Increasing revenue

Benefits of Price Sensitive Revenue Management
Increasing revenue

By Rebecca Gibson |


Exciting new capabilities such as Price Sensitive Revenue Management and Competitive Insight can significantly improve the bottom line for cruise ferries. Traditional revenue management (RM) principles that came into existence decades ago rely on the premise that fare products are differentiated by restrictions including advance purchase, roundtrip, cancellation penalties, minimum or maximum stay and that demand for each fare product is typically independent of other fare products owing to the price fences.

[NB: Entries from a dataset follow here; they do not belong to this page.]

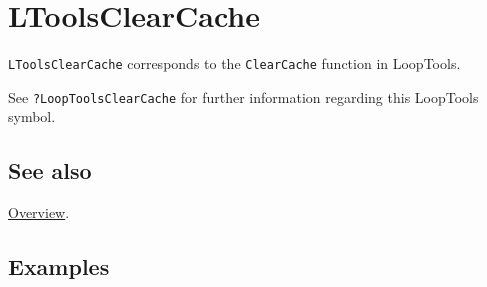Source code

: \documentclass[../FeynHelpersManual.tex]{subfiles}
\begin{document}
\hypertarget{ltoolsclearcache}{
\section{LToolsClearCache}\label{ltoolsclearcache}}

\texttt{LToolsClearCache} corresponds to the \texttt{ClearCache}
function in LoopTools.

See \texttt{?LoopTools\textasciigrave ClearCache} for further
information regarding this LoopTools symbol.

\subsection{See also}

\hyperlink{toc}{Overview}.

\subsection{Examples}
\end{document}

However a growing number of companies, primarily airlines, but more recently in the cruise ferry industry, have adopted a simplified fare structure – Price Sensitive RM – in which all fare products have either similar or no fare restrictions. Employing traditional revenue management methodologies in a price sensitive environment will lead to significant revenue dilution due to the ‘spiral’ downward effect as passengers naturally gravitate to the lowest available fare, without restriction-based incentives to force upselling. In order to effectively handle this challenge, sophisticated price sensitive models that forecast demand as a function of price have been developed. By using the concept of price elasticity and determining the likelihood of passengers’ willingness to upsell to the next higher fare, these models recommend optimal allocations to eliminate dilution. Even in a predominantly restriction-free environment, it is quite likely that some product types have restrictions and these models are designed to handle the hybrid scenarios that include product and price sensitive products. As simplified fares become more prevalent in the cruise ferry industry, the need for automated RM systems to support these capabilities will also increase. Studies have shown that using Price Sensitive RM can result in revenue improvements of up to two per cent.

Getting visibility into competitor actions on a regular basis is also imperative for cruise ferry operators to improve their bottom line and an increasing number are capitalising on the advantages offered by ‘Competitive Insight.’ Historically, cruise ferries have relied on their own booking data to generate forecasts and subsequent optimisation controls, without taking into account competitor actions. But there is a growing realisation that passenger booking behavior is influenced by competitor actions in markets where there is a choice. Getting visibility into competitor actions on a regular basis and factoring that in setting inventory levels is imperative for a cruise ferry to retain passengers, as well as positively impact the bottom line. Though most cruise ferries employ some form of competitive insight through manual processes, automated options to monitor competitor activity and influence inventory decisions have been the exception rather than the rule. Studies have revealed that using competitor price as the sole criteria in making inventory decisions typically results in revenue reduction in the long run. Therefore, inventory levels need to be adjusted purely on the basis of competitor fares, but also the characteristics associated with the cruise ferry including seasonal loads, customer loyalty and sailing times. Automated revenue management systems that can consume competitor data from third party vendors on a regular basis, identify the optimal competitor based on user and system based matching logic and present the results to analysts so they can make informed decisions can greatly reduce analyst workload while eliminating human error. As awareness increases in the cruise ferry industry about the importance of factoring in real time competitor actions in the decision making process, the need for automated revenue management systems that take into account market conditions and enable analysts make informed decisions is on the rise.